(Collected data)
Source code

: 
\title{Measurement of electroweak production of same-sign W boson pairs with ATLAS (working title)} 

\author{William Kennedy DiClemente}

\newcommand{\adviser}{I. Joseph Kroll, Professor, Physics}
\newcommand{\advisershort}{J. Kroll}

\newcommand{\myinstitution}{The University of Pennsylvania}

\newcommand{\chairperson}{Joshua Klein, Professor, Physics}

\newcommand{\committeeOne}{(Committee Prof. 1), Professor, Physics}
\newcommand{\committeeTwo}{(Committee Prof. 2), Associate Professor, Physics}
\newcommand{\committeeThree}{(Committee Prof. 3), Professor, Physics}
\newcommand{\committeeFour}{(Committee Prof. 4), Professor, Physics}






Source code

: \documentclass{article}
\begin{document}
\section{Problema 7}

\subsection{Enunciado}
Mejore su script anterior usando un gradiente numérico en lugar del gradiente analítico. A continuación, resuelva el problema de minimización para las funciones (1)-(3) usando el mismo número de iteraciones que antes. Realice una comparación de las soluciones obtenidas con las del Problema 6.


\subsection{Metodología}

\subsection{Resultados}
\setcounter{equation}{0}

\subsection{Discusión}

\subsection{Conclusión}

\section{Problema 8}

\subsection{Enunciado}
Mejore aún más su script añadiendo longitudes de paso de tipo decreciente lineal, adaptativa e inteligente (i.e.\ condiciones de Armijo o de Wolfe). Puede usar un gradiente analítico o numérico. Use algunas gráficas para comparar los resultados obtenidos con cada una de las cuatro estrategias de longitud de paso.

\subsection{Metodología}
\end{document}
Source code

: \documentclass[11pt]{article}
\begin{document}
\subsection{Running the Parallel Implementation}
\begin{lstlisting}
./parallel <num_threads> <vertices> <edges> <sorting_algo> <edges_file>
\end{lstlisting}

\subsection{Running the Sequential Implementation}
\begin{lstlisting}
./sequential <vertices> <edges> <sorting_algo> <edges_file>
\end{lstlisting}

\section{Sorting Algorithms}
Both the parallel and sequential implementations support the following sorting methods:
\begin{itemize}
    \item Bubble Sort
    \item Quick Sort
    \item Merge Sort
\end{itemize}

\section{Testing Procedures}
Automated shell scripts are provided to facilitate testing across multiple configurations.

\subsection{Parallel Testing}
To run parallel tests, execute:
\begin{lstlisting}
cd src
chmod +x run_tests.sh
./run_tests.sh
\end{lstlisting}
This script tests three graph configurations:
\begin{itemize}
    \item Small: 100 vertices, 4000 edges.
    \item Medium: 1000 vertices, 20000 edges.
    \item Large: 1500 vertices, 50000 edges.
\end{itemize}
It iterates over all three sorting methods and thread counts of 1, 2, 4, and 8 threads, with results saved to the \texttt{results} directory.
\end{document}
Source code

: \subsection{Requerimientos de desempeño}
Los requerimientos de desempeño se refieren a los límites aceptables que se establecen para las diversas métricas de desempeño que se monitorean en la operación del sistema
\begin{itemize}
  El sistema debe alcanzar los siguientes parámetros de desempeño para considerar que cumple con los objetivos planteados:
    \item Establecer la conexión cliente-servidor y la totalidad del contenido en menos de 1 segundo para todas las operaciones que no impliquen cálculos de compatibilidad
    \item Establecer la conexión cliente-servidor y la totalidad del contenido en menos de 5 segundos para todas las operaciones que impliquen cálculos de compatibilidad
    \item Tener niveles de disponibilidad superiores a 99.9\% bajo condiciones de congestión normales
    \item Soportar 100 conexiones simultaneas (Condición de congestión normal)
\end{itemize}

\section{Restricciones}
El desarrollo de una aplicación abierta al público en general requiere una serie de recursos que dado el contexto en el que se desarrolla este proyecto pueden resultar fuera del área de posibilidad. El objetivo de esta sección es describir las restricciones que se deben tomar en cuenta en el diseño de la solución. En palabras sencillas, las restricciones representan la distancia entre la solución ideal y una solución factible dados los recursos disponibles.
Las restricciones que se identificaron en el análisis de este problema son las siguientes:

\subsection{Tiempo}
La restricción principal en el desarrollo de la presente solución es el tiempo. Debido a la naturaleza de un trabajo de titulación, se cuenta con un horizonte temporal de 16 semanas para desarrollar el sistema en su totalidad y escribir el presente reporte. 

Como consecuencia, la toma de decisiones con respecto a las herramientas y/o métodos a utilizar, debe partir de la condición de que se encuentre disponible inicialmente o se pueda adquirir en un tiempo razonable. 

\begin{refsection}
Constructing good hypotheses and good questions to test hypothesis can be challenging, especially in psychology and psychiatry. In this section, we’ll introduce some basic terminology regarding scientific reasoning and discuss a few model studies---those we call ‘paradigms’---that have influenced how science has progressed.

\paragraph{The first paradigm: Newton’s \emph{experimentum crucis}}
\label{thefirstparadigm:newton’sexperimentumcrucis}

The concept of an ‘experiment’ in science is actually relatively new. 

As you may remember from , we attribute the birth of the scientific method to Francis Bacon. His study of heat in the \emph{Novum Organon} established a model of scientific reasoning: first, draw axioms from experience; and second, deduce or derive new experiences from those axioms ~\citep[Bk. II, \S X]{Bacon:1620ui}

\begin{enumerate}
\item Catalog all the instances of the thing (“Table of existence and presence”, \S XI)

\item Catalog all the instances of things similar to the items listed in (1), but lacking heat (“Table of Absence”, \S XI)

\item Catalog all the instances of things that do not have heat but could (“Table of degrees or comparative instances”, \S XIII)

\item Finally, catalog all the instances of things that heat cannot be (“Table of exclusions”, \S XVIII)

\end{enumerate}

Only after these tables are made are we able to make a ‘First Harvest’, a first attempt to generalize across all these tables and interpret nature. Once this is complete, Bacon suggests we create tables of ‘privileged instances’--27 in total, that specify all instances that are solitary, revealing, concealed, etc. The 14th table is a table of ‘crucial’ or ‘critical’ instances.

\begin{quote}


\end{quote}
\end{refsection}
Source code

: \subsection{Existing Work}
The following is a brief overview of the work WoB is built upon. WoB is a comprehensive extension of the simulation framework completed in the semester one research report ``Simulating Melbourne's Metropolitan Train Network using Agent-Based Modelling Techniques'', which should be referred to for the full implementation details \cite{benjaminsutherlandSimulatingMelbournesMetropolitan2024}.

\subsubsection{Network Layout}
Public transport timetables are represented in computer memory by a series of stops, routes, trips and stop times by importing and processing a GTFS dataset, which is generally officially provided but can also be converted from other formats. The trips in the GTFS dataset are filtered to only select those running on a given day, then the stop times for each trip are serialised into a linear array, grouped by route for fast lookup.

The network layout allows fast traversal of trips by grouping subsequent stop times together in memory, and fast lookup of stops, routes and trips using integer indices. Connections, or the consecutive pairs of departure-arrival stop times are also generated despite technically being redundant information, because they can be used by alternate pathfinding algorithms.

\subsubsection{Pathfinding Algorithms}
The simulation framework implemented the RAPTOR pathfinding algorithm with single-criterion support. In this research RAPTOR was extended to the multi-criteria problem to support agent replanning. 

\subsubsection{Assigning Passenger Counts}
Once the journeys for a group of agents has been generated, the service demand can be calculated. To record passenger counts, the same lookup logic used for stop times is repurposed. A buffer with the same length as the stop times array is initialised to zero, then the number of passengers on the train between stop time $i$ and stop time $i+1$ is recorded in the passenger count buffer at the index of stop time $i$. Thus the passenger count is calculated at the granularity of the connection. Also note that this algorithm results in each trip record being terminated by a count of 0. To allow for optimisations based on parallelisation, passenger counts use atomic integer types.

**THE TASK:**
Across all of the records above, how many lines include the string "todas"? Answer with one number only.

**REPLY TO THE EXERCISE:**
2